Doing basebackups of Postgres databases enables you to do a Point-in-time recovery (PITR) of your database. Doing backups for your databases that have been deployed using the Zalando Postgres Operator, is a different beast. Here I show you how it’s done with a MinIO (self)hosted S3 compatible Object Storage.
The so called Spilo images that are deployed when using the Zalando Postgres Operator, can do backups and WAL archiving to S3 (compatible) storage using WAL-E or it’s successor WAL-G. For me the problem is, that the documentation on WAL-G integration on Zalando side is not very good. You have to put quite some puzzle pieces together in order to get it running. Because I went through this process, I thought, it might come handy for you too.

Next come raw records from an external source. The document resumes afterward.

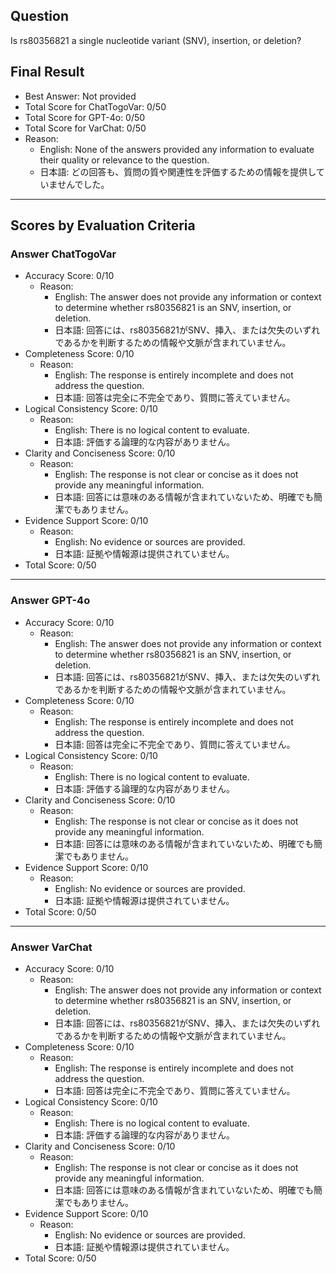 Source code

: ## Question

Is rs80356821 a single nucleotide variant (SNV), insertion, or deletion?

## Final Result

- Best Answer: Not provided
- Total Score for ChatTogoVar: 0/50
- Total Score for GPT-4o: 0/50
- Total Score for VarChat: 0/50
- Reason:
  - English: None of the answers provided any information to evaluate their quality or relevance to the question.
  - 日本語: どの回答も、質問の質や関連性を評価するための情報を提供していませんでした。

---

## Scores by Evaluation Criteria

### Answer ChatTogoVar
- Accuracy Score: 0/10
  - Reason: 
    - English: The answer does not provide any information or context to determine whether rs80356821 is an SNV, insertion, or deletion.
    - 日本語: 回答には、rs80356821がSNV、挿入、または欠失のいずれであるかを判断するための情報や文脈が含まれていません。
- Completeness Score: 0/10
  - Reason: 
    - English: The response is entirely incomplete and does not address the question.
    - 日本語: 回答は完全に不完全であり、質問に答えていません。
- Logical Consistency Score: 0/10
  - Reason: 
    - English: There is no logical content to evaluate.
    - 日本語: 評価する論理的な内容がありません。
- Clarity and Conciseness Score: 0/10
  - Reason: 
    - English: The response is not clear or concise as it does not provide any meaningful information.
    - 日本語: 回答には意味のある情報が含まれていないため、明確でも簡潔でもありません。
- Evidence Support Score: 0/10
  - Reason: 
    - English: No evidence or sources are provided.
    - 日本語: 証拠や情報源は提供されていません。
- Total Score: 0/50

---

### Answer GPT-4o
- Accuracy Score: 0/10
  - Reason: 
    - English: The answer does not provide any information or context to determine whether rs80356821 is an SNV, insertion, or deletion.
    - 日本語: 回答には、rs80356821がSNV、挿入、または欠失のいずれであるかを判断するための情報や文脈が含まれていません。
- Completeness Score: 0/10
  - Reason: 
    - English: The response is entirely incomplete and does not address the question.
    - 日本語: 回答は完全に不完全であり、質問に答えていません。
- Logical Consistency Score: 0/10
  - Reason: 
    - English: There is no logical content to evaluate.
    - 日本語: 評価する論理的な内容がありません。
- Clarity and Conciseness Score: 0/10
  - Reason: 
    - English: The response is not clear or concise as it does not provide any meaningful information.
    - 日本語: 回答には意味のある情報が含まれていないため、明確でも簡潔でもありません。
- Evidence Support Score: 0/10
  - Reason: 
    - English: No evidence or sources are provided.
    - 日本語: 証拠や情報源は提供されていません。
- Total Score: 0/50

---

### Answer VarChat
- Accuracy Score: 0/10
  - Reason: 
    - English: The answer does not provide any information or context to determine whether rs80356821 is an SNV, insertion, or deletion.
    - 日本語: 回答には、rs80356821がSNV、挿入、または欠失のいずれであるかを判断するための情報や文脈が含まれていません。
- Completeness Score: 0/10
  - Reason: 
    - English: The response is entirely incomplete and does not address the question.
    - 日本語: 回答は完全に不完全であり、質問に答えていません。
- Logical Consistency Score: 0/10
  - Reason: 
    - English: There is no logical content to evaluate.
    - 日本語: 評価する論理的な内容がありません。
- Clarity and Conciseness Score: 0/10
  - Reason: 
    - English: The response is not clear or concise as it does not provide any meaningful information.
    - 日本語: 回答には意味のある情報が含まれていないため、明確でも簡潔でもありません。
- Evidence Support Score: 0/10
  - Reason: 
    - English: No evidence or sources are provided.
    - 日本語: 証拠や情報源は提供されていません。
- Total Score: 0/50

I assume, that you’ve the following prerequisites setup:
- Zalando Postgres Operator is deployed on your Kubernetes cluster. If you search for a tutorial on that topic, you can find it here.
- You have a working S3 Object Storage up and running. If you want to setup your own, self-hosted Object Storage using MinIO, you can find the instructions for it here.
Attention: I use my own MinIO Object Storage in this example. There might be some different configurations for you, if you use a different provider. I will try to mention MinIO specific parameters inline. But your milage may vary.
If you want to quickstart the whole process, you can directly head to my Github repository and apply the kustomization overlay under overlays/enabled-backup
.
What the overlay does is first add (patch) the Zalando Operator central configmap with the parameter pod_environment_configmap
. This is the reference to a Pod specific Configmap which holds the environment variables that configures WAL-G to use our S3 Object Storage.
apiVersion: v1
kind: ConfigMap
metadata:
name: postgres-operator
data:
pod_environment_configmap: "postgres-operator/pod-config"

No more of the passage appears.